Durante la conference call sui risultati finanziari del primo trimestre 2026, il colosso sudcoreano ha confermato lo sviluppo di Exynos 2700, il chip che erediterà il testimone dell’attuale serie 2600. Le indiscrezioni diventano così una tabella di marcia definita. L’analista Bryan Man ha confermato su X che i lavori procedono senza intoppi, con un risultato positivo per la divisione semiconduttori del gruppo. L’aspetto interessante di questa notizia è processo produttivo scelto per questo hardware. Samsung utilizzerà il suo nuovo nodo GAA a 2 nm di seconda generazione, una scelta che nelle intenzioni dei tecnici dovrebbe garantire un salto in termini di gestione energetica e potenza bruta.

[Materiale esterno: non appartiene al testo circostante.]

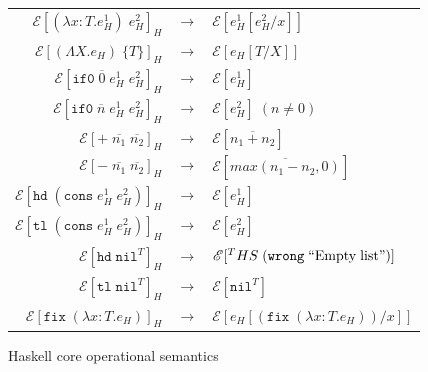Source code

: \begin{figure}
\onehalfspacing
\begin{center}
\begin{tabular}{rcl}
$\mathscr{E}[(\lambda x:T.e_{H}^{1})\;e_{H}^{2}]_{H}$ & $\rightarrow$ & $\mathscr{E}[e_{H}^{1}[e_{H}^{2}/x]]$ \\
$\mathscr{E}[(\Lambda X.e_{H})\;\lbrace T\rbrace]_{H}$ & $\rightarrow$ & $\mathscr{E}[e_{H}[T/X]]$ \\
$\mathscr{E}[\mathtt{if0}\;\overline{0}\;e_{H}^{1}\;e_{H}^{2}]_{H}$ & $\rightarrow$ & $\mathscr{E}[e_{H}^{1}]$ \\
$\mathscr{E}[\mathtt{if0}\;\overline{n}\;e_{H}^{1}\;e_{H}^{2}]_{H}$ & $\rightarrow$ & $\mathscr{E}[e_{H}^{2}]\;(n\neq0)$ \\
$\mathscr{E}[+\;\overline{n_{1}}\;\overline{n_{2}}]_{H}$ & $\rightarrow$ & $\mathscr{E}[\overline{n_{1}+n_{2}}]$ \\
$\mathscr{E}[-\;\overline{n_{1}}\;\overline{n_{2}}]_{H}$ & $\rightarrow$ & $\mathscr{E}[\overline{max(n_{1}-n_{2},0)}]$ \\
$\mathscr{E}[\mathtt{hd}\;(\mathtt{cons}\;e_{H}^{1}\;e_{H}^{2})]_{H}$ & $\rightarrow$ & $\mathscr{E}[e_{H}^{1}]$ \\
$\mathscr{E}[\mathtt{tl}\;(\mathtt{cons}\;e_{H}^{1}\;e_{H}^{2})]_{H}$ & $\rightarrow$ & $\mathscr{E}[e_{H}^{2}]$ \\
$\mathscr{E}[\mathtt{hd}\;\mathtt{nil}^{T}]_{H}$ & $\rightarrow$ & $\mathscr{E}[^{T}HS\;(\mathtt{wrong}\;\mathrm{``Empty\;list"})]$ \\
$\mathscr{E}[\mathtt{tl}\;\mathtt{nil}^{T}]_{H}$ & $\rightarrow$ & $\mathscr{E}[\mathtt{nil}^{T}]$ \\
$\mathscr{E}[\mathtt{fix}\;(\lambda x:T.e_{H})]_{H}$ & $\rightarrow$ & $\mathscr{E}[e_{H}[(\mathtt{fix}\;(\lambda x:T.e_{H}))/x]]$
\end{tabular}
\end{center}
\caption{Haskell core operational semantics}
\label{fig:hcos}
\end{figure}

L’azienda ha parlato di un incremento delle capacità di calcolo dedicate all’intelligenza artificiale e dichiaranto che “Exynos 2700 è in fase di sviluppo come previsto, basandosi sulla competitività tecnologica di punta del suo predecessore 2600. Prevediamo di poter ampliare ulteriormente la nostra quota di mercato offrendo prestazioni AI migliorate”.

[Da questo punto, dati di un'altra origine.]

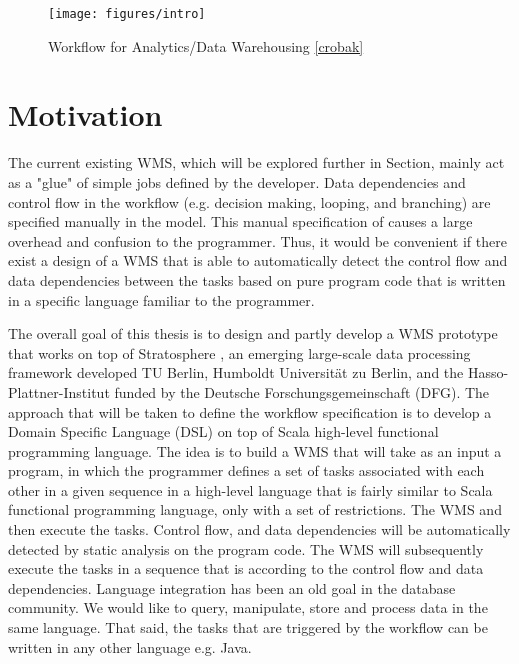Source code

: \begin{figure}[here]
\centering
\texttt{[image: figures/intro]}
\caption{Workflow for Analytics/Data Warehousing \cref{crobak}}
\label{fig:intro}
\end{figure}

\section{Motivation}
The current existing WMS, which will be explored further in Section, mainly act as a "glue" of simple jobs defined by the developer. Data dependencies and control flow in the workflow (e.g. decision making, looping, and branching) are specified manually in the model. This manual specification of causes a large overhead and confusion to the programmer. Thus, it would be convenient if there exist a design of a WMS that is able to automatically detect the control flow and data dependencies between the tasks based on pure program code that is written in a specific language familiar to the programmer. 

The overall goal of this thesis is to design and partly develop a WMS prototype that works on top of Stratosphere \cite{alexandrov2014stratosphere}, an emerging large-scale data processing framework developed TU Berlin, Humboldt Universit\"{a}t zu Berlin, and the Hasso-Plattner-Institut funded by the Deutsche Forschungsgemeinschaft (DFG). The approach that will be taken to define the workflow specification is to develop a Domain Specific Language (DSL) \cite{van2000domain} on top of Scala \cite{odersky2004overview} high-level functional programming language. The idea is to build a WMS that will take as an input a program, in which the programmer defines a set of tasks associated with each other in a given sequence in a high-level language that is fairly similar to Scala functional programming language, only with a set of restrictions. The WMS and then execute the tasks. Control flow, and data dependencies will be automatically detected by static analysis on the program code. The WMS will subsequently execute the tasks in a sequence that is according to the control flow and data dependencies. Language integration has been an old goal in the database community. We would like to query, manipulate, store and process data in the same language. That said, the tasks that are triggered by the workflow can be written in any other language e.g. Java.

L’architettura interna non subirà stravolgimenti sul fronte della proprietà intellettuale, poiché Samsung continuerà ad affidarsi ai design di ARM per quanto riguarda CPU e GPU. Tuttavia, i primi dati emersi dai benchmark suggeriscono l’integrazione di un cluster CPU a 10 core con una configurazione inedita, pensata per rendere Exynos 2700 una versione più rifinita e matura rispetto ai tentativi precedenti. Resta però un’incognita non trascurabile legata ai consumi. I test condotti su Exynos 2600 hanno evidenziato picchi di assorbimento preoccupanti, capaci di toccare i 30W sotto stress, valori che solitamente appartengono a processori per notebook e che portano inevitabilmente a fenomeni di thermal throttling negli smartphone. Il successo di questo nuovo componente sarà legato alla capacità di Samsung di ottimizzare le frequenze di lavoro prima del lancio della serie Galaxy S27. La sfida è aperta, soprattutto perché la concorrenza non resta a guardare. Qualcomm è già pronta a schierare la prima generazione di chip a 2 nm, con lo Snapdragon 8 Elite Gen 6 e la sua variante Pro che promettono di alzare l’asticella della competizione.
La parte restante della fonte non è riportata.